Speech has the power to evoke images and ideas. The process through which a thought, at first indistinct, gradually becomes definite and exteriorizes itself is similar to the process through which the divine thought becomes the universe. The difference is only one of degree. If our power of thought, our power of expression, was greater, things we speak of would actually appear. With our limited powers only their image is evoked. Speech can therefore be represented as the origin of all things. The cosmos is but the expression of an idea, a manifested utterance. Supreme Divinity can be represented as the causal word (sabda-brahman) [1991, p. 38].
The words of the Veda are intrinsically powerful. Every syllable is sacred, and the repetition of the scripture is auspicious in and of itself. Eliot notes that it “is sacred sound not a sacred book which is venerated” (1968, 1:lxxi). The books of the Veda are cherished not for their great wisdom or moral instruction, but for the holy sounds contained within. Understanding the text is unnecessary; scriptures’ value lies in its oral repetition. The Veda’s “sanctity often appears to be inversely related to comprehensibility” (Coburn, p. 112). Peculiarly, it is not the message of the Vedas that transcends time, but the words themselves, even “the particular sounds and their precise verbal order in the corpus (including the variants)” (Lipner, 1994, p. 46).
Christians may be skeptical of this oral approach to scripture, but they would do well to remember the supremacy of the spoken word in their own religion.

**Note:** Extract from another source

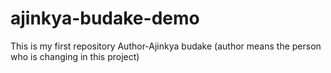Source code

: # ajinkya-budake-demo
This is my first repository
Author-Ajinkya budake  (author means the person who is changing in this project)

The spoken word indicates presence, while the written word implies absence. Christ, as the Word, was present among us, and he represents the highest form of revelation. His ascension to the right hand of the Father necessitated the written words of the New Testament so that the disciples might be “guided into all truth” (John 16:13). Those written words are “living and powerful” (Hebrews 4:12), and reflect the continuing presence of God in the person of the Holy Spirit. It is not the immediacy of the Word that sets Christianity apart from Hindu scripture, however, nor the respect for the spoken word, but the content.
The Bible contains clear statements that must be affirmed prerequisite to salvation. Some are of a historical nature, such as “Jesus was born of a virgin in Bethlehem.” Others are ethical: “Love your neighbor as yourself.” There are also what might be characterized as theological or doctrinal truths, which include “Jesus is Lord” and “There will be a day of judgment.” The power of these statements of scripture derives from a comprehension of, and conformation to, those truths—not from their repetition. For instance, Jesus gave the model prayer (Matthew 6:9-13) to His disciples as an example of prayer that was pleasing to God. To repeatedly recite the exact words of that prayer today would be of little use because the effectiveness of the prayer is linked to a comprehension of the words uttered as well as compliance with certain moral requisites (such as forgiving others their trespasses, Matthew 6:14-15).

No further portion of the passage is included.